Your objective | A faithful copy is required: transcribe each line below exactly, minus the pictures.

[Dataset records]
=-=-=-=-=
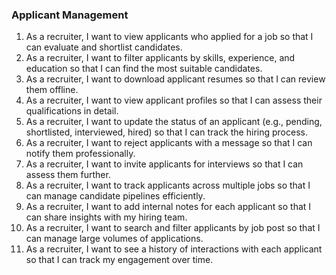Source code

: ### **Applicant Management**

1. As a recruiter, I want to view applicants who applied for a job so that I can evaluate and shortlist candidates.
2. As a recruiter, I want to filter applicants by skills, experience, and education so that I can find the most suitable candidates.
3. As a recruiter, I want to download applicant resumes so that I can review them offline.
4. As a recruiter, I want to view applicant profiles so that I can assess their qualifications in detail.
5. As a recruiter, I want to update the status of an applicant (e.g., pending, shortlisted, interviewed, hired) so that I can track the hiring process.
6. As a recruiter, I want to reject applicants with a message so that I can notify them professionally.
7. As a recruiter, I want to invite applicants for interviews so that I can assess them further.
8. As a recruiter, I want to track applicants across multiple jobs so that I can manage candidate pipelines efficiently.
9. As a recruiter, I want to add internal notes for each applicant so that I can share insights with my hiring team.
10. As a recruiter, I want to search and filter applicants by job post so that I can manage large volumes of applications.
11. As a recruiter, I want to see a history of interactions with each applicant so that I can track my engagement over time.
=-=-=-=-=
Output for this exercise |
Source code

: ### **Applicant Management**

1. As a recruiter, I want to view applicants who applied for a job so that I can evaluate and shortlist candidates.
2. As a recruiter, I want to filter applicants by skills, experience, and education so that I can find the most suitable candidates.
3. As a recruiter, I want to download applicant resumes so that I can review them offline.
4. As a recruiter, I want to view applicant profiles so that I can assess their qualifications in detail.
5. As a recruiter, I want to update the status of an applicant (e.g., pending, shortlisted, interviewed, hired) so that I can track the hiring process.
6. As a recruiter, I want to reject applicants with a message so that I can notify them professionally.
7. As a recruiter, I want to invite applicants for interviews so that I can assess them further.
8. As a recruiter, I want to track applicants across multiple jobs so that I can manage candidate pipelines efficiently.
9. As a recruiter, I want to add internal notes for each applicant so that I can share insights with my hiring team.
10. As a recruiter, I want to search and filter applicants by job post so that I can manage large volumes of applications.
11. As a recruiter, I want to see a history of interactions with each applicant so that I can track my engagement over time.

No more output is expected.